When I make bao I usually make a large batch so I can freeze most of them for easy dinners later on. To do this, steam all of the bao as instructed. Then line them up on a baking tray – I like to leave the little parchment square on the bottom of each bun so I can use it when I reheat them later. Freeze the buns for 1-2 hours on the tray then tip them into a resealable bag. Label and date them for future reference. You can reheat the bao straight from frozen, just pop a few into your steamer and steam for 5-8 minutes until hot in the middle.
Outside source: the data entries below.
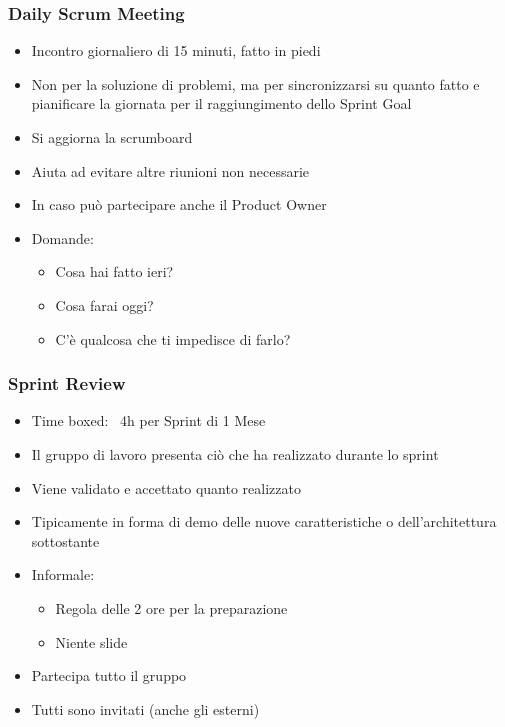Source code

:\subsubsection{Daily Scrum Meeting}
\begin{itemize}
    \item Incontro giornaliero di 15 minuti, fatto in piedi
    \item Non per la soluzione di problemi, ma per sincronizzarsi su quanto fatto e pianificare la giornata per il raggiungimento dello Sprint Goal
    \item Si aggiorna la scrumboard
    \item Aiuta ad evitare altre riunioni non necessarie
    \item In caso può partecipare anche il Product Owner
    \item Domande:
    \begin{itemize}
        \item Cosa hai fatto ieri?
        \item Cosa farai oggi?
        \item C'è qualcosa che ti impedisce di farlo?
    \end{itemize}
\end{itemize}

\subsubsection{Sprint Review}
\begin{itemize}
    \item Time boxed: ~4h per Sprint di 1 Mese
    \item Il gruppo di lavoro presenta ciò che ha realizzato durante lo sprint
    \item Viene validato e accettato quanto realizzato
    \item Tipicamente in forma di demo delle nuove caratteristiche o dell'architettura sottostante
    \item Informale:
    \begin{itemize}
        \item Regola delle 2 ore per la preparazione
        \item Niente slide
    \end{itemize}
    \item Partecipa tutto il gruppo
    \item Tutti sono invitati (anche gli esterni)
\end{itemize}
How do you keep steamed buns warm?
Keep them in the bamboo steamer with lid closed. They should stay warm like this for ~10 minutes. When having them for dinner, I usually actually cook all the bao ahead of time and then re-heat a couple at a time by steaming for 1-2 minutes before eating. That way you always have hot ones to eat.
Why are my bao not white?
The addition of baking powder/bicarbonate of soda can cause a yellowing of the dough after steaming. You may notice that if you don’t knead the baking powder into the dough thoroughly, there will be little yellow spots on the buns (this is just an aesthetic issue, they’ll still taste fine). The yellowy tinge can also come from the flour – if your flour is unbleached, as most is in the UK, the buns will not be super white. You can buy bleached white flour from some Chinese supermarkets if you’re really after that snowy white look.
Can I make wholewheat bao?
Yes! Just replace 1/3 of the flour in the recipe below with wholemeal (wholewheat) bread flour. They’ll be a little bit denser/ chewier but still delicious. I wouldn’t recommend doing 50% or 100% wholemeal flour as it’ll make the buns too dense and they won’t be fluffy.